What the task asks: In your copy, include no images and return each entry exactly as written.

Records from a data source
· · · · · · ·
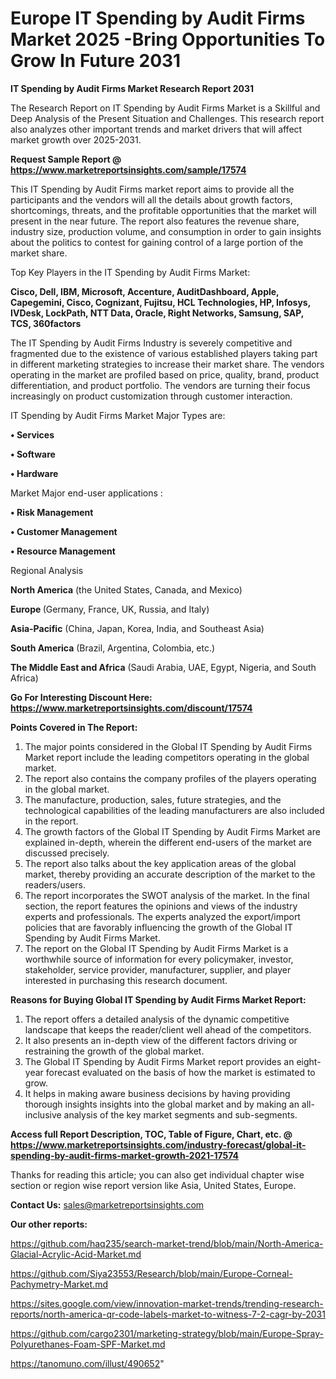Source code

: # Europe IT Spending by Audit Firms Market 2025 -Bring Opportunities To Grow In Future 2031

<strong>IT Spending by Audit Firms Market Research Report 2031</strong>

The Research Report on IT Spending by Audit Firms Market is a Skillful and Deep Analysis of the Present Situation and Challenges. This research report also analyzes other important trends and market drivers that will affect market growth over 2025-2031.

<strong>Request Sample Report @ <a href=https://www.marketreportsinsights.com/sample/17574>https://www.marketreportsinsights.com/sample/17574</a></strong>

This IT Spending by Audit Firms market report aims to provide all the participants and the vendors will all the details about growth factors, shortcomings, threats, and the profitable opportunities that the market will present in the near future. The report also features the revenue share, industry size, production volume, and consumption in order to gain insights about the politics to contest for gaining control of a large portion of the market share.

Top Key Players in the IT Spending by Audit Firms Market:

<strong>Cisco, Dell, IBM, Microsoft, Accenture, AuditDashboard, Apple, Capegemini, Cisco, Cognizant, Fujitsu, HCL Technologies, HP, Infosys, IVDesk, LockPath, NTT Data, Oracle, Right Networks, Samsung, SAP, TCS, 360factors</strong>

The IT Spending by Audit Firms Industry is severely competitive and fragmented due to the existence of various established players taking part in different marketing strategies to increase their market share. The vendors operating in the market are profiled based on price, quality, brand, product differentiation, and product portfolio. The vendors are turning their focus increasingly on product customization through customer interaction.

IT Spending by Audit Firms Market Major Types are:

<strong>• Services

• Software

• Hardware</strong>

Market Major end-user applications :

<strong>• Risk Management

• Customer Management

• Resource Management</strong>

Regional Analysis

</u><strong><b>North America</b></strong> (the United States, Canada, and Mexico)

<strong><b>Europe </b></strong>(Germany, France, UK, Russia, and Italy)

<strong><b>Asia-Pacific</b></strong> (China, Japan, Korea, India, and Southeast Asia)

<strong><b>South America</b></strong> (Brazil, Argentina, Colombia, etc.)

<strong><b>The Middle East and Africa</b></strong> (Saudi Arabia, UAE, Egypt, Nigeria, and South Africa)

<strong>Go For Interesting Discount Here: <a href=https://www.marketreportsinsights.com/discount/17574>https://www.marketreportsinsights.com/discount/17574</a></strong>

<strong>Points Covered in The Report:</strong>
<ol>
  <li>The major points considered in the Global IT Spending by Audit Firms Market report include the leading competitors operating in the global market.</li>
  <li>The report also contains the company profiles of the players operating in the global market.</li>
  <li>The manufacture, production, sales, future strategies, and the technological capabilities of the leading manufacturers are also included in the report.</li>
  <li>The growth factors of the Global IT Spending by Audit Firms Market are explained in-depth, wherein the different end-users of the market are discussed precisely.</li>
  <li>The report also talks about the key application areas of the global market, thereby providing an accurate description of the market to the readers/users.</li>
  <li>The report incorporates the SWOT analysis of the market. In the final section, the report features the opinions and views of the industry experts and professionals. The experts analyzed the export/import policies that are favorably influencing the growth of the Global IT Spending by Audit Firms Market.</li>
  <li>The report on the Global IT Spending by Audit Firms Market is a worthwhile source of information for every policymaker, investor, stakeholder, service provider, manufacturer, supplier, and player interested in purchasing this research document.</li>
</ol>
<strong>Reasons for Buying Global IT Spending by Audit Firms Market Report:</strong>

<ol>
  <li>The report offers a detailed analysis of the dynamic competitive landscape that keeps the reader/client well ahead of the competitors.</li>
  <li>It also presents an in-depth view of the different factors driving or restraining the growth of the global market.</li>
  <li>The Global IT Spending by Audit Firms Market report provides an eight-year forecast evaluated on the basis of how the market is estimated to grow.</li>
  <li>It helps in making aware business decisions by having providing thorough insights insights into the global market and by making an all-inclusive analysis of the key market segments and sub-segments.</li>
</ol>
<strong>Access full Report Description, TOC, Table of Figure, Chart, etc. @ <a href=https://www.marketreportsinsights.com/industry-forecast/global-it-spending-by-audit-firms-market-growth-2021-17574>https://www.marketreportsinsights.com/industry-forecast/global-it-spending-by-audit-firms-market-growth-2021-17574</a></strong>


Thanks for reading this article; you can also get individual chapter wise section or region wise report version like Asia, United States, Europe.

<strong>Contact Us:</strong>
sales@marketreportsinsights.com

<strong>Our other reports:</strong>

<a href=https://github.com/haq235/search-market-trend/blob/main/North-America-Glacial-Acrylic-Acid-Market.md>https://github.com/haq235/search-market-trend/blob/main/North-America-Glacial-Acrylic-Acid-Market.md</a>

<a href=https://github.com/Siya23553/Research/blob/main/Europe-Corneal-Pachymetry-Market.md>https://github.com/Siya23553/Research/blob/main/Europe-Corneal-Pachymetry-Market.md</a>

<a href=https://sites.google.com/view/innovation-market-trends/trending-research-reports/north-america-qr-code-labels-market-to-witness-7-2-cagr-by-2031>https://sites.google.com/view/innovation-market-trends/trending-research-reports/north-america-qr-code-labels-market-to-witness-7-2-cagr-by-2031</a>

<a href=https://github.com/cargo2301/marketing-strategy/blob/main/Europe-Spray-Polyurethanes-Foam-SPF-Market.md>https://github.com/cargo2301/marketing-strategy/blob/main/Europe-Spray-Polyurethanes-Foam-SPF-Market.md</a>

<a href=https://tanomuno.com/illust/490652>https://tanomuno.com/illust/490652</a>"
· · · · · · ·
Worked solution:
Source code

: # Europe IT Spending by Audit Firms Market 2025 -Bring Opportunities To Grow In Future 2031

<strong>IT Spending by Audit Firms Market Research Report 2031</strong>

The Research Report on IT Spending by Audit Firms Market is a Skillful and Deep Analysis of the Present Situation and Challenges. This research report also analyzes other important trends and market drivers that will affect market growth over 2025-2031.

<strong>Request Sample Report @ <a href=https://www.marketreportsinsights.com/sample/17574>https://www.marketreportsinsights.com/sample/17574</a></strong>

This IT Spending by Audit Firms market report aims to provide all the participants and the vendors will all the details about growth factors, shortcomings, threats, and the profitable opportunities that the market will present in the near future. The report also features the revenue share, industry size, production volume, and consumption in order to gain insights about the politics to contest for gaining control of a large portion of the market share.

Top Key Players in the IT Spending by Audit Firms Market:

<strong>Cisco, Dell, IBM, Microsoft, Accenture, AuditDashboard, Apple, Capegemini, Cisco, Cognizant, Fujitsu, HCL Technologies, HP, Infosys, IVDesk, LockPath, NTT Data, Oracle, Right Networks, Samsung, SAP, TCS, 360factors</strong>

The IT Spending by Audit Firms Industry is severely competitive and fragmented due to the existence of various established players taking part in different marketing strategies to increase their market share. The vendors operating in the market are profiled based on price, quality, brand, product differentiation, and product portfolio. The vendors are turning their focus increasingly on product customization through customer interaction.

IT Spending by Audit Firms Market Major Types are:

<strong>• Services

• Software

• Hardware</strong>

Market Major end-user applications :

<strong>• Risk Management

• Customer Management

• Resource Management</strong>

Regional Analysis

</u><strong><b>North America</b></strong> (the United States, Canada, and Mexico)

<strong><b>Europe </b></strong>(Germany, France, UK, Russia, and Italy)

<strong><b>Asia-Pacific</b></strong> (China, Japan, Korea, India, and Southeast Asia)

<strong><b>South America</b></strong> (Brazil, Argentina, Colombia, etc.)

<strong><b>The Middle East and Africa</b></strong> (Saudi Arabia, UAE, Egypt, Nigeria, and South Africa)

<strong>Go For Interesting Discount Here: <a href=https://www.marketreportsinsights.com/discount/17574>https://www.marketreportsinsights.com/discount/17574</a></strong>

<strong>Points Covered in The Report:</strong>
<ol>
  <li>The major points considered in the Global IT Spending by Audit Firms Market report include the leading competitors operating in the global market.</li>
  <li>The report also contains the company profiles of the players operating in the global market.</li>
  <li>The manufacture, production, sales, future strategies, and the technological capabilities of the leading manufacturers are also included in the report.</li>
  <li>The growth factors of the Global IT Spending by Audit Firms Market are explained in-depth, wherein the different end-users of the market are discussed precisely.</li>
  <li>The report also talks about the key application areas of the global market, thereby providing an accurate description of the market to the readers/users.</li>
  <li>The report incorporates the SWOT analysis of the market. In the final section, the report features the opinions and views of the industry experts and professionals. The experts analyzed the export/import policies that are favorably influencing the growth of the Global IT Spending by Audit Firms Market.</li>
  <li>The report on the Global IT Spending by Audit Firms Market is a worthwhile source of information for every policymaker, investor, stakeholder, service provider, manufacturer, supplier, and player interested in purchasing this research document.</li>
</ol>
<strong>Reasons for Buying Global IT Spending by Audit Firms Market Report:</strong>

<ol>
  <li>The report offers a detailed analysis of the dynamic competitive landscape that keeps the reader/client well ahead of the competitors.</li>
  <li>It also presents an in-depth view of the different factors driving or restraining the growth of the global market.</li>
  <li>The Global IT Spending by Audit Firms Market report provides an eight-year forecast evaluated on the basis of how the market is estimated to grow.</li>
  <li>It helps in making aware business decisions by having providing thorough insights insights into the global market and by making an all-inclusive analysis of the key market segments and sub-segments.</li>
</ol>
<strong>Access full Report Description, TOC, Table of Figure, Chart, etc. @ <a href=https://www.marketreportsinsights.com/industry-forecast/global-it-spending-by-audit-firms-market-growth-2021-17574>https://www.marketreportsinsights.com/industry-forecast/global-it-spending-by-audit-firms-market-growth-2021-17574</a></strong>


Thanks for reading this article; you can also get individual chapter wise section or region wise report version like Asia, United States, Europe.

<strong>Contact Us:</strong>
sales@marketreportsinsights.com

<strong>Our other reports:</strong>

<a href=https://github.com/haq235/search-market-trend/blob/main/North-America-Glacial-Acrylic-Acid-Market.md>https://github.com/haq235/search-market-trend/blob/main/North-America-Glacial-Acrylic-Acid-Market.md</a>

<a href=https://github.com/Siya23553/Research/blob/main/Europe-Corneal-Pachymetry-Market.md>https://github.com/Siya23553/Research/blob/main/Europe-Corneal-Pachymetry-Market.md</a>

<a href=https://sites.google.com/view/innovation-market-trends/trending-research-reports/north-america-qr-code-labels-market-to-witness-7-2-cagr-by-2031>https://sites.google.com/view/innovation-market-trends/trending-research-reports/north-america-qr-code-labels-market-to-witness-7-2-cagr-by-2031</a>

<a href=https://github.com/cargo2301/marketing-strategy/blob/main/Europe-Spray-Polyurethanes-Foam-SPF-Market.md>https://github.com/cargo2301/marketing-strategy/blob/main/Europe-Spray-Polyurethanes-Foam-SPF-Market.md</a>

<a href=https://tanomuno.com/illust/490652>https://tanomuno.com/illust/490652</a>"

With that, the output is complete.